新会社に移管するのは3社の塩ビ事業に関する研究開発、生産設備と販売部門。売り上げ規模で500億円程度の塩ビ専業会社ができる。
 この3社と呉羽化学工業は塩ビの共同販売会社を設立していたが、呉羽は新会社設立に参加せず、独自で生き残りを追求する。塩ビ業界では81年に構造不況を乗り切るため業界ぐるみで4つの共販グループを発足させ、これまで共販体制を維持してきた。
 3社が塩ビ事業の統合を決めたのはいずれも同事業が赤字であるのに加え、個々の事業規模でほ収益改善が見込めないと判断したため。93年度の塩ビ事業の赤字は業界全体で約200億円に違している。3社は事業規模を拡大し、各設備を効率運営することでコスト面で国際競争力を強化する。8月中にも出資比率や新会社の経営陣などの詳細が固まる見込み。 
 住友化学は千葉地区(千葉県市原市)と新居浜地区(愛媛県)に、日本ゼオンは水島地区(岡山県)と高岡地区(富山県)に、トクヤマは全額出資の塩ビ事業会社であるサン・アロー化学を通じ徳山地区(山口県)にそれぞれ生産設備をもっている。
 塩ビ樹脂の国内生産は年間約200万トン。3社合わせた生産能力は年産約40万トンになる見込みで、現在37万トンの信越化学を抜き国内最大となる。
 国内では塩ビ樹脂のほかポリエチレンなどポリオレフィン樹脂、セメントの3分野で共販体制がとられたが、すでにセメント分野ではすべての共販グループが解散している。
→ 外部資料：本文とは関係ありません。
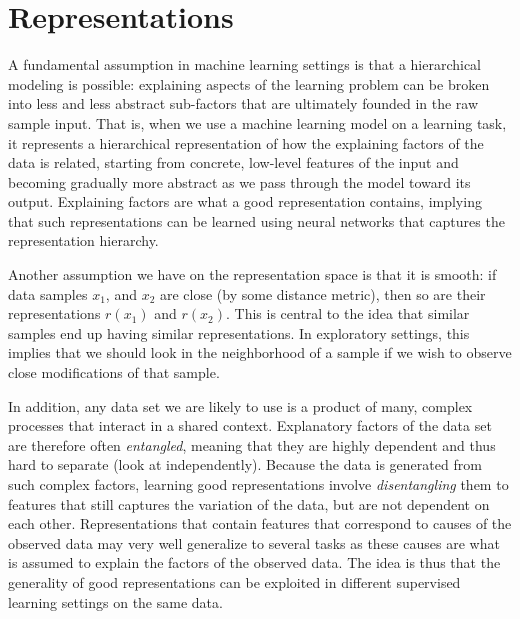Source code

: 
\section{Representations}
A fundamental assumption in machine learning settings is that a hierarchical modeling is possible: explaining aspects of the learning problem can be broken into less and less abstract sub-factors that are ultimately founded in the raw sample input. That is, when we use a machine learning model on a learning task, it represents a hierarchical representation of how the explaining factors of the data is related, starting from concrete, low-level features of the input and becoming gradually more abstract as we pass through the model toward its output. Explaining factors are what a good representation contains, implying that such representations can be learned using neural networks that captures the representation hierarchy.

Another assumption we have on the representation space is that it is smooth: if data samples $x_1$, and $x_2$ are close (by some distance metric), then so are their representations $r(x_1)$ and $r(x_2)$. This is central to the idea that similar samples end up having similar representations. In exploratory settings, this implies that we should look in the neighborhood of a sample if we wish to observe close modifications of that sample.

In addition, any data set we are likely to use is a product of many, complex processes that interact in a shared context. Explanatory factors of the data set are therefore often \textit{entangled}, meaning that they are highly dependent and thus hard to separate (look at independently). Because the data is generated from such complex factors, learning good representations involve \textit{disentangling} them to features that still captures the variation of the data, but are not dependent on each other. Representations that contain features that correspond to causes of the observed data may very well generalize to several tasks as these causes are what is assumed to explain the factors of the observed data. The idea is thus that the generality of good representations can be exploited in different supervised learning settings on the same data.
今回セメントに続き塩ビ樹脂の分野でも共販体制が崩れるほか、ポリオレフィン樹脂分野でも10月に三菱化成と三菱油化が合併することで3共販グループと1社の体制に移行することになる。
 塩ビを含め化学業界は過剰設備を抱えるうえに、円高による自動車、電機などのユーザー企業の海外生産の加速、東南アジアなど海外からの化学品の輸入増という苦境に直面している。今後、共販体制の枠組みを超えた業界の再編成がさらに進みそうだ。


 解説 住化など塩ビ統合 業界再編 一気に加速 呉羽離脱、共販の限界露呈

 住友化学工業、日本ゼオン、トクヤマの3社による塩化ビニール樹脂事業の統合と呉羽化学工業の共同販売体制からの離脱は、表向き無風状態だった塩ビ業界の合従連衡を一気に表面化させる起爆剤となる。
 今回の塩ビ事業会社の計画は13年前の構造不況時に通産省の指導で作られた共販体制の一角が崩れることを意味する。
 もともと共販体制はグループを構成する会社が事業を一本化することを将来像としていた。販売面の効率化に加え、研究開発や生産などの部門で重複投資を抑え、経費を削減する利点があるからだ。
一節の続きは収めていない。